◆ **EXERCISE DIRECTIONS**: Scan the material for the string "make" and copy out every line in which it occurs.

◆ **RECORD EXCERPTS**:
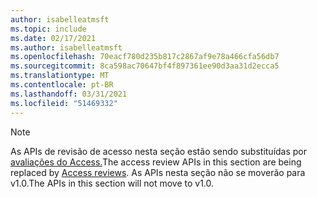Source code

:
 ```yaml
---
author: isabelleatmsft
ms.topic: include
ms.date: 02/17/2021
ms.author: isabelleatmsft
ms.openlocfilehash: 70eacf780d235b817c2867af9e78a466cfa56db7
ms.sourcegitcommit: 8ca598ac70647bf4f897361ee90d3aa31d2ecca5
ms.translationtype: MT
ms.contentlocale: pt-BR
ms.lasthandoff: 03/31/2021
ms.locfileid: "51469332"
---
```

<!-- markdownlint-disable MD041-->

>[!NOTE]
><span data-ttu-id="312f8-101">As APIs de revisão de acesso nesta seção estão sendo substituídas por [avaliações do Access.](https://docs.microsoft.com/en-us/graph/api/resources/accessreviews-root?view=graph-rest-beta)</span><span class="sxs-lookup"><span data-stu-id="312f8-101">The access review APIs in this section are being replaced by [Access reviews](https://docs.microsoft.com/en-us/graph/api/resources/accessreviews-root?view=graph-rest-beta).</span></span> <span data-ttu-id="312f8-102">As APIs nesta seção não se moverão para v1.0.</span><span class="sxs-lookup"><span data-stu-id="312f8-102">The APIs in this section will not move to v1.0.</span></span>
==
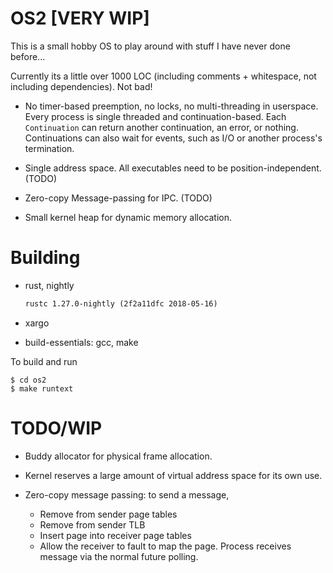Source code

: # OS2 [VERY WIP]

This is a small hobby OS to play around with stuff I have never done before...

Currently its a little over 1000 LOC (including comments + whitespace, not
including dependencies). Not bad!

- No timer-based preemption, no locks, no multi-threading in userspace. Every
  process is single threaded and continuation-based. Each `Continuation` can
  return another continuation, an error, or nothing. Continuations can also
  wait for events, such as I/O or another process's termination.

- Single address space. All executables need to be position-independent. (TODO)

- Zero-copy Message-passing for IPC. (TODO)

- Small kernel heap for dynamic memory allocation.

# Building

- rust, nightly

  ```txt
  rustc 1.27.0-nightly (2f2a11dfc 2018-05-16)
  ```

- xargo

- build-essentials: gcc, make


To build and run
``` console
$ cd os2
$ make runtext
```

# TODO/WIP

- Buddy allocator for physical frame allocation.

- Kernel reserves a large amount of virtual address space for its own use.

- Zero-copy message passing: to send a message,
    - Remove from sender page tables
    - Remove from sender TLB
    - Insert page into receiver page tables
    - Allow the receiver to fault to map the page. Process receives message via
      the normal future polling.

◆ **RESULT OF THIS EXERCISE**:
- build-essentials: gcc, make
$ make runtext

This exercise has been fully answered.